→ PROBLEM TO SOLVE: Leaving out pictures, output exactly the lines below from the one that has "RE:SS3D is fully" through the one that has "### Summary Screen", and nothing else.

→ GIVEN ENTRIES:
- - - - - - -

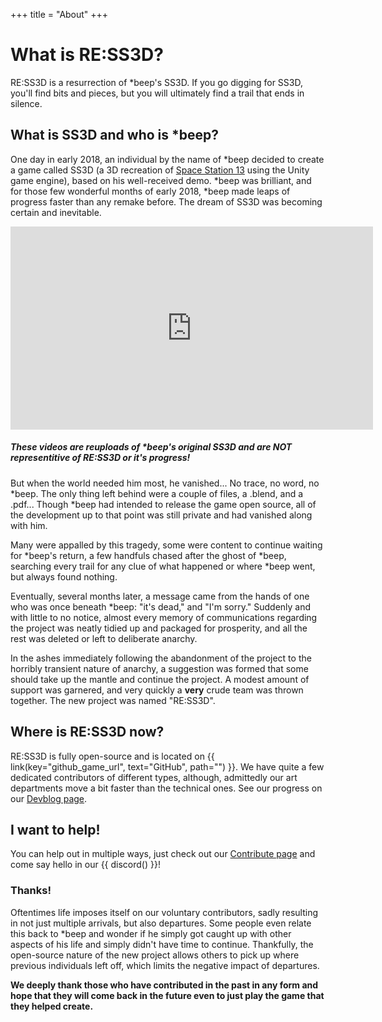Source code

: +++
title = "About"
+++

# What is RE:SS3D?

RE:SS3D is a resurrection of *beep's SS3D. If you go digging for SS3D, you'll find bits and pieces, but you will ultimately find a trail that ends in silence.

## What is SS3D and who is *beep?

One day in early 2018, an individual by the name of *beep decided to create a game called SS3D (a 3D recreation of [Space Station 13](https://spacestation13.com/) using the Unity game engine), based on his well-received demo. *beep was brilliant, and for those few wonderful months of early 2018, *beep made leaps of progress faster than any remake before. The dream of SS3D was becoming certain and inevitable.

<div>
    <iframe class="video" width="580px" height="325px" src="https://www.youtube.com/embed/videoseries?list=PLTkyYJ6zDmhoiQv5PJYT6oI766G4s60Av" frameborder="0" allow="accelerometer; autoplay; encrypted-media; gyroscope; picture-in-picture" allowfullscreen></iframe>
    <h5><i>These videos are reuploads of *beep's original SS3D and are NOT representitive of RE:SS3D or it's progress!</i></h5>
</div>

But when the world needed him most, he vanished... No trace, no word, no *beep. The only thing left behind were a couple of files, a .blend, and a .pdf... Though *beep had intended to release the game open source, all of the development up to that point was still private and had vanished along with him.

Many were appalled by this tragedy, some were content to continue waiting for *beep's return, a few handfuls chased after the ghost of *beep, searching every trail for any clue of what happened or where *beep went, but always found nothing.

Eventually, several months later, a message came from the hands of one who was once beneath *beep: "it's dead," and "I'm sorry." Suddenly and with little to no notice, almost every memory of communications regarding the project was neatly tidied up and packaged for prosperity, and all the rest was deleted or left to deliberate anarchy.

In the ashes immediately following the abandonment of the project to the horribly transient nature of anarchy, a suggestion was formed that some should take up the mantle and continue the project. A modest amount of support was garnered, and very quickly a **very** crude team was thrown together. The new project was named "RE:SS3D".

## Where is RE:SS3D now?

RE:SS3D is fully open-source and is located on {{ link(key="github_game_url", text="GitHub", path="") }}. We have quite a few dedicated contributors of different types, although, admittedly our art departments move a bit faster than the technical ones. See our progress on our [Devblog page](/devblog/).

## I want to help!

You can help out in multiple ways, just check out our [Contribute page](/contribute/) and come say hello in our {{ discord() }}!

### Thanks!

Oftentimes life imposes itself on our voluntary contributors, sadly resulting in not just multiple arrivals, but also departures. Some people even relate this back to *beep and wonder if he simply got caught up with other aspects of his life and simply didn't have time to continue. Thankfully, the open-source nature of the new project allows others to pick up where previous individuals left off, which limits the negative impact of departures.

**We deeply thank those who have contributed in the past in any form and hope that they will come back in the future even to just play the game that they helped create.**
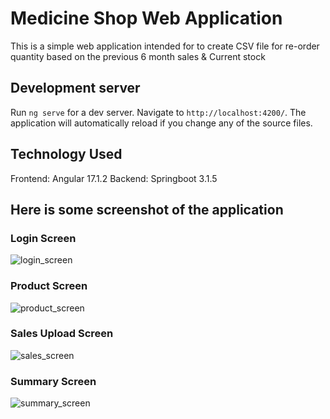 # Medicine Shop Web Application

This is a simple web application intended for to create CSV file for re-order quantity based on the previous 6 month sales & Current stock

## Development server

Run `ng serve` for a dev server. Navigate to `http://localhost:4200/`. The application will automatically reload if you change any of the source files.

## Technology Used
Frontend: Angular 17.1.2
Backend: Springboot 3.1.5

## Here is some screenshot of the application

### Login Screen
![login_screen](https://github.com/sid-fireskull/medshop-webapp/assets/26095875/d6191c5c-cb90-4ac3-be58-33495f0d8b7e)

### Product Screen
![product_screen](https://github.com/sid-fireskull/medshop-webapp/assets/26095875/fc2c7313-1ce7-4a94-8e19-3078fe35d53c)

### Sales Upload Screen
![sales_screen](https://github.com/sid-fireskull/medshop-webapp/assets/26095875/450f3880-fdcd-4d4d-8484-8b1ef38c3074)

### Summary Screen
![summary_screen](https://github.com/sid-fireskull/medshop-webapp/assets/26095875/23d7252e-3af6-4beb-87f9-0d6f3ee11aec)

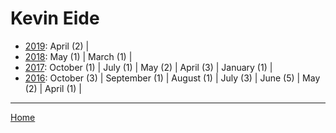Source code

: # Kevin Eide

  * [2019](./kevin-eide-2019.md): 
      April (2) | 
  * [2018](./kevin-eide-2018.md): 
      May (1) | 
      March (1) | 
  * [2017](./kevin-eide-2017.md): 
      October (1) | 
      July (1) | 
      May (2) | 
      April (3) | 
      January (1) | 
  * [2016](./kevin-eide-2016.md): 
      October (3) | 
      September (1) | 
      August (1) | 
      July (3) | 
      June (5) | 
      May (2) | 
      April (1) | 

----

[Home](../)
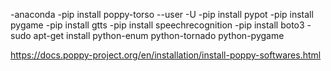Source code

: -anaconda
-pip install poppy-torso --user -U
-pip install pypot
-pip install pygame
-pip install gtts
-pip install speechrecognition
-pip install boto3
-sudo apt-get install python-enum python-tornado python-pygame

https://docs.poppy-project.org/en/installation/install-poppy-softwares.html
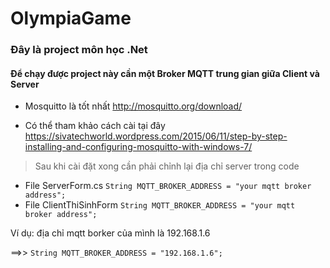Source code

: # OlympiaGame

### Đây là project môn học .Net


#### Để chạy được project này cần một Broker MQTT trung gian giữa Client và Server
- Mosquitto là tốt nhất http://mosquitto.org/download/

- Có thể tham khảo cách cài tại đây https://sivatechworld.wordpress.com/2015/06/11/step-by-step-installing-and-configuring-mosquitto-with-windows-7/
> Sau khi cài đặt xong cần phải chỉnh lại địa chỉ server trong code
  - File ServerForm.cs `String MQTT_BROKER_ADDRESS = "your mqtt broker address";`
  - File ClientThiSinhForm `String MQTT_BROKER_ADDRESS = "your mqtt broker address";`
  
  Ví dụ: địa chỉ mqtt borker của mình là 192.168.1.6
  
  ==>> `String MQTT_BROKER_ADDRESS = "192.168.1.6";`
  
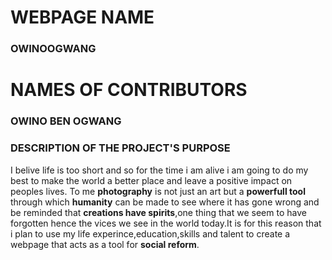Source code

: #    WEBPAGE NAME
###  OWINOOGWANG

#    NAMES OF CONTRIBUTORS
###  OWINO BEN OGWANG

###  DESCRIPTION OF THE PROJECT'S PURPOSE
I belive life is too short and so for the time i am alive i am going to do my best to make the world a better place and leave a positive impact on peoples lives. To me **photography** is not just an art but a **powerfull tool** through which **humanity** can be made to see where it has gone wrong and be reminded that **creations have spirits**,one thing that we seem to have forgotten hence the vices we see in the world today.It is for this reason that i plan to use my life experince,education,skills and talent to create a webpage that acts as a tool for **social reform**.
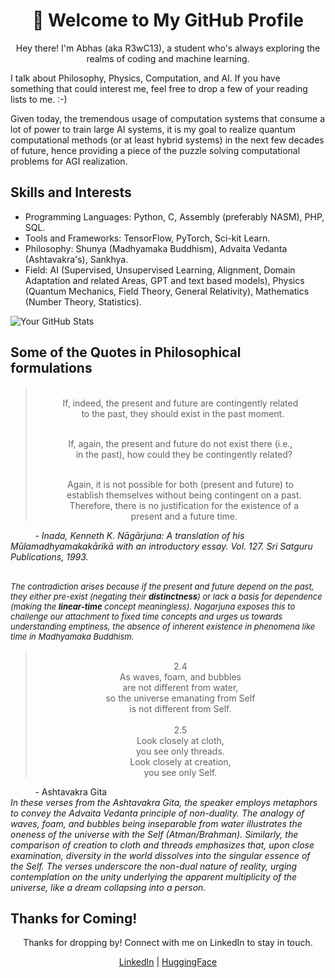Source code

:<!--
**abhaskumarsinha/abhaskumarsinha** is a ✨ _special_ ✨ repository because its `README.md` (this file) appears on your GitHub profile.

Here are some ideas to get you started:

- 🔭 I’m currently working on ...
- 🌱 I’m currently learning ...
- 👯 I’m looking to collaborate on ...
- 🤔 I’m looking for help with ...
- 💬 Ask me about ...
- 📫 How to reach me: ...
- 😄 Pronouns: ...
- ⚡ Fun fact: ...
-->

<h1 align="center">👋 Welcome to My GitHub Profile</h1>

<p align="center">
  Hey there! I'm Abhas (aka R3wC13), a student who's always exploring the realms of coding and machine learning.
</p>


I talk about Philosophy, Physics, Computation, and AI. If you have something that could interest me, feel free to drop a few of your reading lists to me. :-)

Given today, the tremendous usage of computation systems that consume a lot of power to train large AI systems, it is my goal to realize quantum computational methods (or at least hybrid systems) in the next few decades of future, hence providing a piece of the puzzle solving computational problems for AGI realization.

## Skills and Interests

- Programming Languages: Python, C, Assembly (preferably NASM), PHP, SQL.
- Tools and Frameworks: TensorFlow, PyTorch, Sci-kit Learn.
- Philosophy: Shunya (Madhyamaka Buddhism), Advaita Vedanta (Ashtavakra's), Sankhya.
- Field: AI (Supervised, Unsupervised Learning, Alignment, Domain Adaptation and related Areas, GPT and text based models), Physics (Quantum Mechanics, Field Theory, General Relativity), Mathematics (Number Theory, Statistics).

![Your GitHub Stats](https://github-readme-stats.vercel.app/api?username=abhaskumarsinha&show_icons=true&theme=radical)

## Some of the Quotes in Philosophical formulations

<blockquote align='center'>
<br>
  If, indeed, the present and future are contingently related<br>
    &nbsp;&nbsp;to the past, they should exist in the past moment.<br><br>

  If, again, the present and future do not exist there (i.e.,<br>
   &nbsp;&nbsp; in the past), how could they be contingently related?<br><br>

  Again, it is not possible for both (present and future) to<br>
  &nbsp;&nbsp;  establish themselves without being contingent on a past.<br>
  &nbsp;&nbsp;  Therefore, there is no justification for the existence of a<br>
   &nbsp;&nbsp; present and a future time.
    
</blockquote>
&nbsp;&nbsp;&nbsp;&nbsp;&nbsp;&nbsp;&nbsp;&nbsp;&nbsp;&nbsp;- <i size='1'></text>Inada, Kenneth K. Nāgārjuna: A translation of his Mūlamadhyamakakārikā with an introductory essay. Vol. 127. Sri Satguru Publications, 1993.</i><br><br>

<i style="font-size: small;">The contradiction arises because if the present and future depend on the past, they either pre-exist (negating their <b>distinctness</b>) or lack a basis for dependence (making the <b>linear-time</b> concept meaningless). Nagarjuna exposes this to challenge our attachment to fixed time concepts and urges us towards understanding emptiness, the absence of inherent existence in phenomena like time in Madhyamaka Buddhism.</i>


<blockquote align='center'>
<br>
2.4<br>
As waves, foam, and bubbles<br>
are not different from water,<br>
so the universe emanating from Self<br>
is not different from Self.<br><br>
2.5<br>
Look closely at cloth,<br>
you see only threads.<br>
Look closely at creation,<br>
you see only Self. <br>

</blockquote>
&nbsp;&nbsp;&nbsp;&nbsp;&nbsp;&nbsp;&nbsp;&nbsp;&nbsp;&nbsp;- Ashtavakra Gita

<br>
<i align='justify'>In these verses from the Ashtavakra Gita, the speaker employs metaphors to convey the Advaita Vedanta principle of non-duality. The analogy of waves, foam, and bubbles being inseparable from water illustrates the oneness of the universe with the Self (Atman/Brahman). Similarly, the comparison of creation to cloth and threads emphasizes that, upon close examination, diversity in the world dissolves into the singular essence of the Self. The verses underscore the non-dual nature of reality, urging contemplation on the unity underlying the apparent multiplicity of the universe, like a dream collapsing into a person.</i>



## Thanks for Coming!

<p align="center">
  Thanks for dropping by! Connect with me on LinkedIn to stay in touch.
</p>

<p align="center">
  <a href="https://www.linkedin.com/in/abhas-kumar-sinha/">LinkedIn</a> | <a href="https://huggingface.co/abhaskumarsinha">HuggingFace</a>
</p>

- - - - - - -

→ OUTPUT BELOW:
RE:SS3D is fully open-source and is located on {{ link(key="github_game_url", text="GitHub", path="") }}. We have quite a few dedicated contributors of different types, although, admittedly our art departments move a bit faster than the technical ones. See our progress on our [Devblog page](/devblog/).

## I want to help!

You can help out in multiple ways, just check out our [Contribute page](/contribute/) and come say hello in our {{ discord() }}!

### Thanks!

Oftentimes life imposes itself on our voluntary contributors, sadly resulting in not just multiple arrivals, but also departures. Some people even relate this back to *beep and wonder if he simply got caught up with other aspects of his life and simply didn't have time to continue. Thankfully, the open-source nature of the new project allows others to pick up where previous individuals left off, which limits the negative impact of departures.

**We deeply thank those who have contributed in the past in any form and hope that they will come back in the future even to just play the game that they helped create.**
 # Medicine Shop Web Application

This is a simple web application intended for to create CSV file for re-order quantity based on the previous 6 month sales & Current stock

## Development server

Run `ng serve` for a dev server. Navigate to `http://localhost:4200/`. The application will automatically reload if you change any of the source files.

## Technology Used
Frontend: Angular 17.1.2
Backend: Springboot 3.1.5

## Here is some screenshot of the application

### Login Screen
![login_screen](https://github.com/sid-fireskull/medshop-webapp/assets/26095875/d6191c5c-cb90-4ac3-be58-33495f0d8b7e)

### Product Screen
![product_screen](https://github.com/sid-fireskull/medshop-webapp/assets/26095875/fc2c7313-1ce7-4a94-8e19-3078fe35d53c)

### Sales Upload Screen
![sales_screen](https://github.com/sid-fireskull/medshop-webapp/assets/26095875/450f3880-fdcd-4d4d-8484-8b1ef38c3074)

### Summary Screen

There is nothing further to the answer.